(Beginning of DATA SUPPLIED)

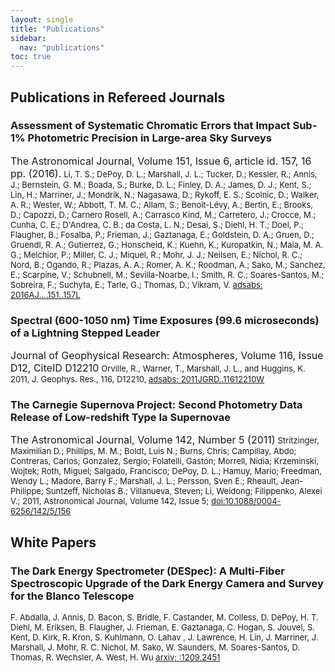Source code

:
 ```yaml
---
layout: single
title: "Publications"
sidebar:
  nav: "publications"
toc: true
---
```

## Publications in Refereed Journals
### <a href="https://ui.adsabs.harvard.edu/abs/2016AJ....151..157L/abstract" style="text-decoration:none" target="_blank">Assessment of Systematic Chromatic Errors that Impact Sub-1% Photometric Precision in Large-area Sky Surveys</a>
<font size="+0">The Astronomical Journal, Volume 151, Issue 6, article id. 157, 16 pp. (2016).</font>
<font size="-1">
Li, T. S.; DePoy, D. L.; Marshall, J. L.; Tucker, D.; Kessler, R.; Annis, J.; Bernstein, G. M.; Boada, S.; Burke, D. L.; Finley, D. A.; James, D. J.; Kent, S.; Lin, H.; Marriner, J.; Mondrik, N.; Nagasawa, D.; Rykoff, E. S.; Scolnic, D.; Walker, A. R.; Wester, W.; Abbott, T. M. C.; Allam, S.; Benoit-Lévy, A.; Bertin, E.; Brooks, D.; Capozzi, D.; Carnero Rosell, A.; Carrasco Kind, M.; Carretero, J.; Crocce, M.; Cunha, C. E.; D'Andrea, C. B.; da Costa, L. N.; Desai, S.; Diehl, H. T.; Doel, P.; Flaugher, B.; Fosalba, P.; Frieman, J.; Gaztanaga, E.; Goldstein, D. A.; Gruen, D.; Gruendl, R. A.; Gutierrez, G.; Honscheid, K.; Kuehn, K.; Kuropatkin, N.; Maia, M. A. G.; Melchior, P.; Miller, C. J.; Miquel, R.; Mohr, J. J.; Neilsen, E.; Nichol, R. C.; Nord, B.; Ogando, R.; Plazas, A. A.; Romer, A. K.; Roodman, A.; Sako, M.; Sanchez, E.; Scarpine, V.; Schubnell, M.; Sevilla-Noarbe, I.; Smith, R. C.; Soares-Santos, M.; Sobreira, F.; Suchyta, E.; Tarle, G.; Thomas, D.; Vikram, V. <a href="https://ui.adsabs.harvard.edu/abs/2016AJ....151..157L/abstract" target="_blank">adsabs: 2016AJ....151..157L</a>
</font>
### <a href="https://ui.adsabs.harvard.edu/abs/2011JGRD..11612210W/abstract" style="text-decoration:none" target="_blank">Spectral (600-1050 nm) Time Exposures (99.6 microseconds) of a Lightning Stepped Leader</a>
<font size="+0">Journal of Geophysical Research: Atmospheres, Volume 116, Issue D12, CiteID D12210</font>
<font size="-1">
Orville, R., Warner, T., Marshall, J. L., and Huggins, K. 2011, J. Geophys. Res., 116, D12210, <a href="https://ui.adsabs.harvard.edu/abs/2011JGRD..11612210W/abstract" target="_blank">adsabs: 2011JGRD..11612210W</a>
</font>
### <a href="http://iopscience.iop.org/1538-3881/142/5/156/" style="text-decoration:none" target="_blank">The Carnegie Supernova Project: Second Photometry Data Release of Low-redshift Type Ia Supernovae</a>  
<font size="+0">The Astronomical Journal, Volume 142, Number 5 (2011)</font>
<font size="-1">
Stritzinger, Maximilian D.; Phillips, M. M.; Boldt, Luis N.; Burns, Chris; Campillay, Abdo; Contreras, Carlos; Gonzalez, Sergio; Folatelli, Gastón; Morrell, Nidia; Krzeminski, Wojtek; Roth, Miguel; Salgado, Francisco; DePoy, D. L.; Hamuy, Mario; Freedman, Wendy L.; Madore, Barry F.; Marshall, J. L.; Persson, Sven E.; Rheault, Jean-Philippe; Suntzeff, Nicholas B.; Villanueva, Steven; Li, Weidong; Filippenko, Alexei V.; 2011, Astronomical Journal, Volume 142, Issue 5; <a href="http://iopscience.iop.org/1538-3881/142/5/156/" target="_blank">doi:10.1088/0004-6256/142/5/156</a>
</font>
<h2>White Papers</h2>
<h3><a href="http://instrumentation.tamu.edu/publications/DES_WhitePaper_Abdalla_2012.pdf" style="text-decoration:none" target="_blank">The Dark Energy Spectrometer (DESpec): A Multi-Fiber Spectroscopic Upgrade of the Dark Energy Camera and Survey for the Blanco Telescope</a></h3>
<font size="-1">F. Abdalla, J. Annis, D. Bacon, S. Bridle, F. Castander, M. Colless, D. DePoy, H. T. Diehl, M. Eriksen, B. Flaugher, J. Frieman, E. Gaztanaga, C. Hogan, S. Jouvel, S. Kent, D. Kirk, R. Kron, S. Kuhlmann, O. Lahav , J. Lawrence, H. Lin, J. Marriner, J. Marshall, J. Mohr, R. C. Nichol, M. Sako, W. Saunders, M. Soares-Santos, D. Thomas, R. Wechsler, A. West, H. Wu <a href="http://arxiv.org/abs/1209.2451" target="_blank">arxiv: :1209.2451</a></font>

(End of DATA SUPPLIED)

Search the records for the string "none", and copy every line that holds it.

> **EXERCISE OUTPUT**
### <a href="https://ui.adsabs.harvard.edu/abs/2016AJ....151..157L/abstract" style="text-decoration:none" target="_blank">Assessment of Systematic Chromatic Errors that Impact Sub-1% Photometric Precision in Large-area Sky Surveys</a>
### <a href="https://ui.adsabs.harvard.edu/abs/2011JGRD..11612210W/abstract" style="text-decoration:none" target="_blank">Spectral (600-1050 nm) Time Exposures (99.6 microseconds) of a Lightning Stepped Leader</a>
### <a href="http://iopscience.iop.org/1538-3881/142/5/156/" style="text-decoration:none" target="_blank">The Carnegie Supernova Project: Second Photometry Data Release of Low-redshift Type Ia Supernovae</a>  
<h3><a href="http://instrumentation.tamu.edu/publications/DES_WhitePaper_Abdalla_2012.pdf" style="text-decoration:none" target="_blank">The Dark Energy Spectrometer (DESpec): A Multi-Fiber Spectroscopic Upgrade of the Dark Energy Camera and Survey for the Blanco Telescope</a></h3>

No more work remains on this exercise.